Sore hari menjelang maghrib pada tanggal 27 Mei 1983, seorang ibu yang sedang hamil tua merasakan bahwa beliau akan melahirkan, pada waktu itu ibu itu hanya tinggal bersama kedua anaknya, satu perempuan berusia 6 tahun dan satu laki-laki yang baru berumur 4 tahun, Sang suami/bapak sedang merantau di Magelang. Sang ibu memanggil kedua anaknya yang lagi asyik bermain dihalaman. " Nduk...., le..... sinio, perut ibu sakit, adik mau keluar.  Sang anak pun menjawab, adik mau lahir mbok ? kedua kakak beradik itu pun tersenyum bahagia. "Nduk... le... kalian segera ke rumahnya Budhe Tut ya, bilang pada budhe Tut adik mau keluar, gitu ya " kata sang ibu kepada kedua anaknya. (Budhe Tut adalah bidan di desa kami). Kedua kakak beradik itu pun langsung berangkat mencari bidan desa tersebut, tetapi sebelum nyampai rumah bidan tersebut ada sebuah sungai dan disungai itu ada kepiting yang baru berkelahi, kedua anak itu pun penasaran dan melihat pertarungan kepiting itu. Kedua anak itu lupa apa yang diperintahkan ibunya tadi, selang beberapa jam sang kakak teringat bahwa tadi disuruh ibunya untuk memanggil bidan desa. Akhirnya kedua anak itupun lari tunggang langgang karena teringat ibunya yang mau melahirkan. Setelah ketemu dengan bidan desa itu, segeralah berangkat ke rumah, tetapi betapa terkejutnya ibu bidan itu sesampai disana si jabang bayi telah lahir. "Alhamdulillah...teriak ibu bidan itu secara spontan. Ternyata karena kelamaan menunggu kakaknya yang memanggil bidan desa si jabang bayi telah lahir sendiri dengan selamat. Setelah itu ibu bidan desa langsung membantu memproses kelahiran tersebut, alhamdulillah berkat rahmat Allah SWT ibu dan si bayi lahir dengan sehat dan selamat.

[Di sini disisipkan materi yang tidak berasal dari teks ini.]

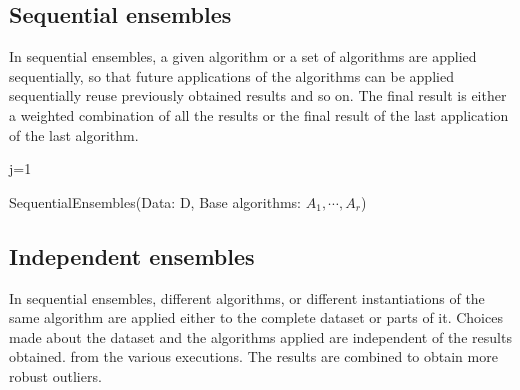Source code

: \subsection*{Sequential ensembles}
In sequential ensembles, a given algorithm or a set of algorithms are applied sequentially, so that future applications of the algorithms can be applied sequentially reuse previously obtained results and so on. The final result is either a weighted combination of all the results or the final result of the last application of the last algorithm. 

\begin{algorithm}
\SetAlgoLined
j=1\;
\caption{SequentialEnsembles(Data: D,
	Base algorithms: $A_1,\cdots,A_r$)}
\end{algorithm}%
\subsection*{Independent ensembles}
In sequential ensembles, different algorithms, or different instantiations of the same algorithm are applied either to the complete dataset or parts of it. Choices made about the dataset 
and the algorithms applied are independent of the results obtained. from the various executions. The results are combined to obtain more robust outliers.

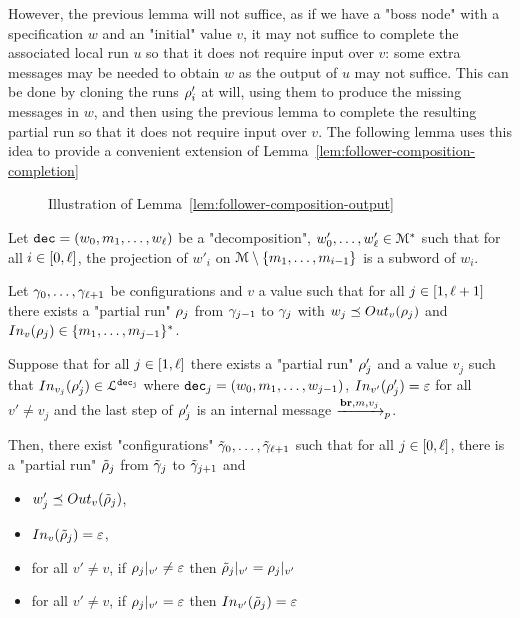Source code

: However, the previous lemma will not suffice, as if we have a "boss node" with a specification $w$ and an "initial" value $v$, it may not suffice to complete the associated local run $u$ so that it does not require input over $v$: some extra messages may be needed to obtain $w$ as the output of $u$ may not suffice. This can be done by cloning the runs $\run_i'$ at will, using them to produce the missing messages in $w$, and then using the previous lemma to complete the resulting partial run so that it does not require input over $v$. The following lemma uses this idea to provide a convenient extension of Lemma~\ref{lem:follower-composition-completion} 

\begin{figure}
	
	\caption{Illustration of Lemma~\ref{lem:follower-composition-output}}
	\label{fig:tree-to-run}
\end{figure}


\begin{lemma}
	\label{lem:follower-composition-output}
	Let $\decsymb = (w_0, m_1, \ldots, w_\ell)$ be a "decomposition", $w'_0, \ldots, w'_\ell \in \messages^*$ such that for all $i \in \nset{0}{\ell}$, the projection of $w'_i$ on $\messages\setminus \set{m_1, \ldots, m_{i-1}}$ is a subword of $w_i$.
	
	Let $\config_0, \ldots, \config_{\ell+1}$ be configurations and $v$ a value such that for all $j \in\nset{1}{\ell+1}$ there exists a "partial run" $\run_j$ from $\config_{j-1}$ to $\config_{j}$ with $w_j \subword \voutput{v}{\run_j}$ and $\vinput{v}{\run_j} \in \set{m_1,\ldots, m_{j-1}}^*$.
	
	Suppose that for all $j \in\nset{1}{\ell}$ there exists a "partial run" $\run'_j$ and a value $v_j$ such that $\vinput{v_j}{\run'_j} \in \langdec{\decsymb_j}$ where $\decsymb_j = (w_0, m_1, \ldots, w_{j-1})$, $\vinput{v'}{\run'_j} = \varepsilon$ for all $v' \neq v_j$ and the last step of $\run'_j$ is an internal message $\intmessage{m}{v_j}$.
	
	Then, there exist "configurations" $\Tilde{\config}_0, \ldots, \Tilde{\config}_{\ell+1}$ such that for all $j \in\nset{0}{\ell}$, there is a "partial run" $\Tilde{\run}_j$ from $\Tilde{\config}_j$ to $\Tilde{\config}_{j+1}$ and
\begin{itemize}
	\item $w'_j \subword \voutput{v}{\Tilde{\run}_j}$, 
	
	\item $\vinput{v}{\Tilde{\run}_j} = \varepsilon$,
	
	\item for all $v' \neq v$, if $\vproj{v'}{\run_j} \neq \varepsilon$ then $\vproj{v'}{\Tilde{\run}_j} = \vproj{v'}{\run_j}$
	
	\item for all $v' \neq v$, if $\vproj{v'}{\run_j} = \varepsilon$ then $\vinput{v'}{\Tilde{\run}_j} = \varepsilon$
\end{itemize}
\end{lemma}

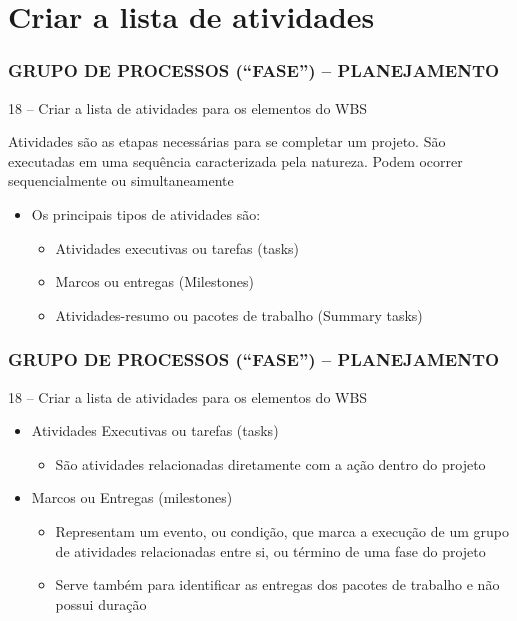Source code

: \section{Criar a lista de atividades}
\begin{frame}
 \frametitle{GRUPO DE PROCESSOS (“FASE”) – PLANEJAMENTO}
18 – Criar a lista de atividades para os elementos do WBS
  \begin{block}{}
 Atividades são as etapas necessárias para se completar um projeto.  São executadas em uma sequência caracterizada pela natureza. Podem ocorrer sequencialmente ou simultaneamente
  \end{block}
  \begin{itemize}
   \item Os principais tipos de atividades são:
   \begin{itemize}
    \item Atividades executivas ou tarefas (tasks)
    \item Marcos ou entregas (Milestones)
    \item Atividades-resumo ou pacotes de trabalho (Summary tasks)
   \end{itemize}
  \end{itemize}
\end{frame}

\begin{frame}
 \frametitle{GRUPO DE PROCESSOS (“FASE”) – PLANEJAMENTO}
18 – Criar a lista de atividades para os elementos do WBS
  \begin{itemize}
   \item Atividades Executivas ou tarefas (tasks)
   \begin{itemize}
    \item São atividades relacionadas diretamente com a ação dentro do projeto
   \end{itemize}
   \item Marcos ou Entregas (milestones)
   \begin{itemize}
    \item Representam um evento, ou condição, que marca a execução de um grupo de atividades relacionadas entre si, ou término de uma fase do projeto
    \item Serve também para identificar as entregas dos pacotes de trabalho e não possui duração
   \end{itemize}
  \end{itemize}
\end{frame}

Beberapa hari kemudian sang ibu kembali ke rumah, juragan/mandor tempat suaminya bekerja, menanyakan apakah suaminya sudah diberitahu kalau istrinya sudah melahirkan. Sang Juragan menjawab "Sudah saya beri tahu kalau kerjaan dan selesai, suamimu akan pulang. Begitu dalam waktu menanti kepulangan suaminya, tepat ibu itu mau mengadakan acara sepasaran bayi. Sang juragan baru ingat kalau dia belum bilang bahwa istri anak buahnya melahirkan. Sesampai di Magelang sang Juragan langsung menemui anak buahnya itu dan bilang " Har, kemarin aku dapat kabar istrimu melahirkan, kamu segera pulang ya. Mendengar kabar bahagia itu sang bapak langsung ijin untuk pulang ke Karanganyar. Sesampai di Karanganyar betapa kagetnya sang bapak, rumah sudah ada acara sepasaran, berarti sang juragan memberi kabar istrinya melahirkannya itu terlambat.
Kedatangan sang ayah disambut dengan suka cita oleh seluruh anggota keluarga. Keluarga ini semakin bahagia dengan bertambahnya satu anggota keluarga dan anak ke-3 ini diberi nama TRI HARTANTO.

Karena orang tua tri adalah seorang buruh, maka tri dibesarkan dalam lingkup keluarga yang sangat sederhana. Semasa bayi, selalu diajak ibunya mengembala sapi di tanah lapang. Hampir saja si bayi ini diambil oleh orang gila, karena saat digendong ibunya mengembala sapi, sapinya lari  dan hilang dari tanah lapang itu. Karena panik sapinya hilang sang ibu meletakkan bayinya di teras gedung PWRI Karanganyar yang kebetulan ada diseberang tanah lapang tersebut. Saat sang ibu mencari sapinya, datanglah Sarindi orang gila yang lagi viral di Karanganyar, sarindi  dari jalan melihat sesuatu yang bergerak-gerak dan tertarik mau diambilnya bayi itu, tp alhamdulillah sang ibu segera sadar kalau anaknya ada didekat orang gila itu, akhirnya orang gila itu diusirnya dan sang anak selamat tidak jadi digendong Sarindi.










MASA SMP (PUBER 1)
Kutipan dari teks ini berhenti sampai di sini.